Cependant, la suspension de la campagne de financement participatif ne signifie pas que le tribunal a déterminé que MemoMind One constitue une contrefaçon.

Pourquoi est-il si difficile de juger le design des lunettes intelligentes ?

Aux États-Unis, les affaires de contrefaçon de brevets de conception appliquent depuis longtemps le test de « l’observateur ordinaire » ; cette norme évalue si deux conceptions sont substantiellement similaires dans leur aspect visuel global du point de vue d'un acheteur ordinaire familier avec l'état de la technique concerné. Cela est particulièrement important dans les catégories de produits déjà remplies de conceptions similaires, où même des différences subtiles entre la conception brevetée et le produit accusé peuvent devenir cruciales.

La situation est encore plus complexe pour les lunettes intelligentes. La recherche indique que la nécessité de lunettes intelligentes utilisables toute la journée pour répondre simultanément aux exigences en matière de taille, de poids, de mode et d'acceptation sociale limite intrinsèquement les solutions de conception disponibles pour les fabricants. De plus, à mesure que les chaînes d’approvisionnement évoluent – ​​une tendance soulignée par IDC dans son résumé du CES 2026 – les fabricants peuvent facilement accéder à des conceptions de référence ; cela leur permet de lancer des produits compétitifs avec seulement des modifications mineures aux solutions existantes. Compte tenu de ces contraintes et de la disponibilité de designs matures, la convergence de l’esthétique des produits n’est guère surprenante.

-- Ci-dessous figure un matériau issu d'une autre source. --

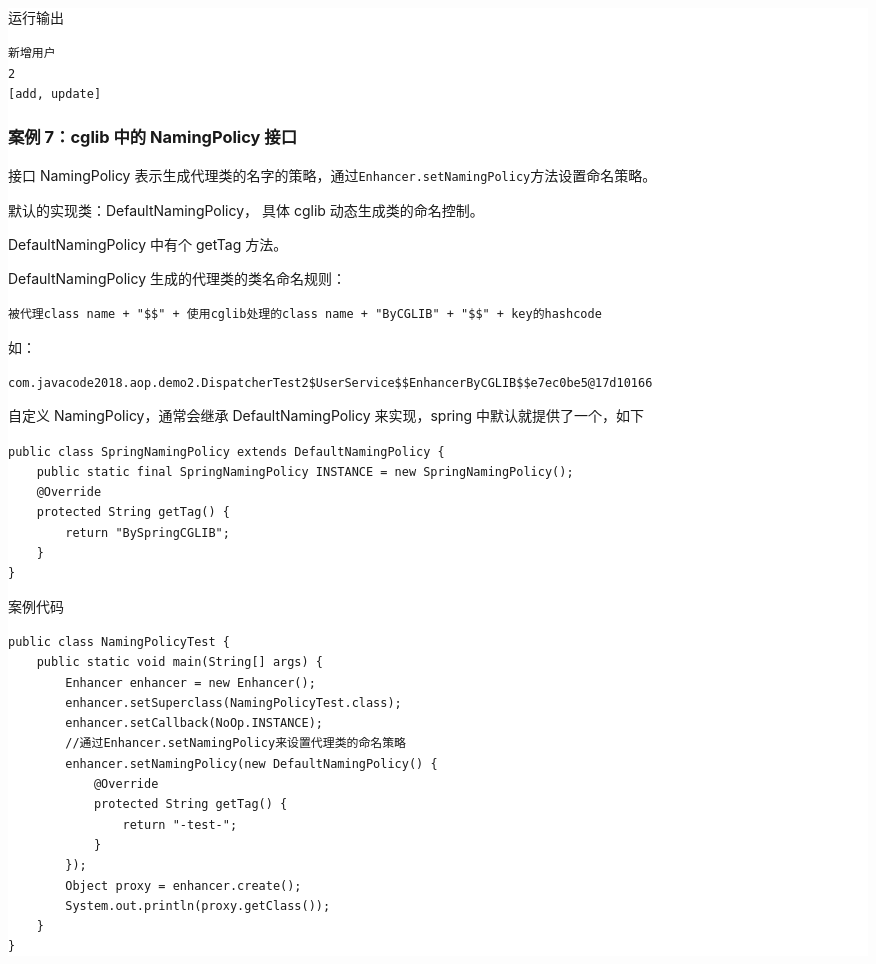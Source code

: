 运行输出

```
新增用户
2
[add, update]

```

### 案例 7：cglib 中的 NamingPolicy 接口

接口 NamingPolicy 表示生成代理类的名字的策略，通过`Enhancer.setNamingPolicy`方法设置命名策略。

默认的实现类：DefaultNamingPolicy， 具体 cglib 动态生成类的命名控制。

DefaultNamingPolicy 中有个 getTag 方法。

DefaultNamingPolicy 生成的代理类的类名命名规则：

```
被代理class name + "$$" + 使用cglib处理的class name + "ByCGLIB" + "$$" + key的hashcode
```

如：

```
com.javacode2018.aop.demo2.DispatcherTest2$UserService$$EnhancerByCGLIB$$e7ec0be5@17d10166
```

自定义 NamingPolicy，通常会继承 DefaultNamingPolicy 来实现，spring 中默认就提供了一个，如下

```
public class SpringNamingPolicy extends DefaultNamingPolicy {
    public static final SpringNamingPolicy INSTANCE = new SpringNamingPolicy();
    @Override
    protected String getTag() {
        return "BySpringCGLIB";
    }
}

```

案例代码

```
public class NamingPolicyTest {
    public static void main(String[] args) {
        Enhancer enhancer = new Enhancer();
        enhancer.setSuperclass(NamingPolicyTest.class);
        enhancer.setCallback(NoOp.INSTANCE);
        //通过Enhancer.setNamingPolicy来设置代理类的命名策略
        enhancer.setNamingPolicy(new DefaultNamingPolicy() {
            @Override
            protected String getTag() {
                return "-test-";
            }
        });
        Object proxy = enhancer.create();
        System.out.println(proxy.getClass());
    }
}

```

Les batailles en matière de brevets dans ce secteur durent en effet depuis un certain temps déjà. Depuis septembre 2025, XREAL, l'un des principaux fabricants chinois de lunettes AR, a intenté des poursuites en Allemagne, aux États-Unis et dans d'autres pays contre des entités associées au fabricant de lunettes AR VITURE, alléguant une violation de brevets liés à ses appareils AR et systèmes optiques. Le tribunal régional de Munich I a émis une injonction préliminaire contre le VITURE Pro XR ; par la suite, en février de cette année, une amende de 75 000 € (environ 587 000 RMB) a été infligée à une filiale de VITURE pour ne pas avoir pleinement respecté l'injonction.

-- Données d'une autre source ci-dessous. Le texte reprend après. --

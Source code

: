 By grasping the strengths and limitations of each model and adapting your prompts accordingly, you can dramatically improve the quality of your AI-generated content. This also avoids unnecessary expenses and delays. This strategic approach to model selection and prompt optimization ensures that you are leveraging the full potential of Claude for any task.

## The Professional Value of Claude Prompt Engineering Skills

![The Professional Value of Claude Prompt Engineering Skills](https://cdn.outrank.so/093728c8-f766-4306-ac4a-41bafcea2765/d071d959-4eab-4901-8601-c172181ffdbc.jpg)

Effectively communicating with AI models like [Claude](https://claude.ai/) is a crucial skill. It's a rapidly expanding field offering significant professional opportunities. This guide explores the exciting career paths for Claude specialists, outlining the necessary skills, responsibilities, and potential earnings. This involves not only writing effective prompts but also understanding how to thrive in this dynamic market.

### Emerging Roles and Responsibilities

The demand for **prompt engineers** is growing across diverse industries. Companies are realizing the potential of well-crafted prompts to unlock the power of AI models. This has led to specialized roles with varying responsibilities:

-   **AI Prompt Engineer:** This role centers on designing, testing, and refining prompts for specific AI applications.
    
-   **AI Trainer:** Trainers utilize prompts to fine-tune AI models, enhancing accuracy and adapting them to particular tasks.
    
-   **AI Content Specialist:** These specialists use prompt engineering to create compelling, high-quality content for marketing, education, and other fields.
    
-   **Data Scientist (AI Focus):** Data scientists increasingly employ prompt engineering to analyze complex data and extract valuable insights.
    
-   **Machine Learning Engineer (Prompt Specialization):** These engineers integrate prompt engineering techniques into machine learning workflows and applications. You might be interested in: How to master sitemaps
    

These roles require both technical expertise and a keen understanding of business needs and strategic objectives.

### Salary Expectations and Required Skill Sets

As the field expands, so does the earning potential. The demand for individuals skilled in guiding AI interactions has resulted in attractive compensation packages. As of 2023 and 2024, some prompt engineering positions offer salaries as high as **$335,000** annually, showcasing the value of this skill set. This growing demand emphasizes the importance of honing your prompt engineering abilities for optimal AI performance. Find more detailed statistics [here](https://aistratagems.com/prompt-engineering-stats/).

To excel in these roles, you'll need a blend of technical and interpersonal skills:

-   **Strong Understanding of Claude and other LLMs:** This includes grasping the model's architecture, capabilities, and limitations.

Cependant, les limites de la protection pour l’esthétique des lunettes sont bien plus complexes que celles des brevets couvrant des technologies aux paramètres relativement clairs, comme les systèmes optiques. Des facteurs tels que la forme de la monture, la conception des branches et les proportions globales sont intrinsèquement limités par le confort du porteur et les formes traditionnelles des lunettes, ce qui fait qu'il n'est pas rare que différents produits se ressemblent. Il reste à voir si le tribunal fera finalement droit aux affirmations d'Even concernant ses brevets de conception.

En fin de compte, la réalité à laquelle MemoMind est confrontée est dure : le financement participatif a cessé, les fonds ne se matérialiseront pas et les bailleurs de fonds se sont dispersés.

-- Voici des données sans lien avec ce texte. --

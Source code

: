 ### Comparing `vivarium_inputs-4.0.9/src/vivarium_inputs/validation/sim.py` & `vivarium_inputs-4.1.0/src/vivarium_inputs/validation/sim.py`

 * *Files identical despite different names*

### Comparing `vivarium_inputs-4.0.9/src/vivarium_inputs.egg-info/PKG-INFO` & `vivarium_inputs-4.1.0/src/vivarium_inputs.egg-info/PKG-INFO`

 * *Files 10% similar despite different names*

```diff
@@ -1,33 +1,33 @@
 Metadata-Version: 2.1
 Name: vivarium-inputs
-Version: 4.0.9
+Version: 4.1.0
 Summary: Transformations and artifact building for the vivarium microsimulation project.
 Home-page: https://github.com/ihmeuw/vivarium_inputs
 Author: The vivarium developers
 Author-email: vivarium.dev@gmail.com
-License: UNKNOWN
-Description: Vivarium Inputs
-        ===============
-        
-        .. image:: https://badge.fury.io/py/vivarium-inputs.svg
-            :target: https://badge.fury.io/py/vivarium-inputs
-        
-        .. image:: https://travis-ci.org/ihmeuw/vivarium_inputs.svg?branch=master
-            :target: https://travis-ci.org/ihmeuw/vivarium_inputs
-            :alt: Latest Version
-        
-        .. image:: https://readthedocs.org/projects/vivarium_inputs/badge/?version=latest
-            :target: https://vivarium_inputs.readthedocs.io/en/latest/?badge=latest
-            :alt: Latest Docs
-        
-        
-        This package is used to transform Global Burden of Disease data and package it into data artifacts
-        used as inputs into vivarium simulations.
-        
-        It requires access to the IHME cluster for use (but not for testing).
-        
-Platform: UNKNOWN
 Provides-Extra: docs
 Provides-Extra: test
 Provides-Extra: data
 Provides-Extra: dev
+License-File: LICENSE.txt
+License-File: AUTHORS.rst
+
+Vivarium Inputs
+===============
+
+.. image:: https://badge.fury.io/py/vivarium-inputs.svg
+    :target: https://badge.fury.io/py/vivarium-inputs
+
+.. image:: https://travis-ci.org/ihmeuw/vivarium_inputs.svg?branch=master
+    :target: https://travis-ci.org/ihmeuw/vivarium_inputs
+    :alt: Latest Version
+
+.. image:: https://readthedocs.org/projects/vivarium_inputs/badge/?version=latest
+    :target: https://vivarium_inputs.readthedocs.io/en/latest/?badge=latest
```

Bien que l'issue du procès reste indécise, la controverse entourant la convergence des conceptions de lunettes intelligentes est passée d'un différend sur un seul produit à un défi crucial auquel est confrontée l'ensemble de la catégorie. Alors que les capacités de la chaîne d’approvisionnement permettent à « n’importe qui de fabriquer » de tels dispositifs – et que les limites des brevets restent ambiguës – l’industrie a besoin d’une réponse plus claire.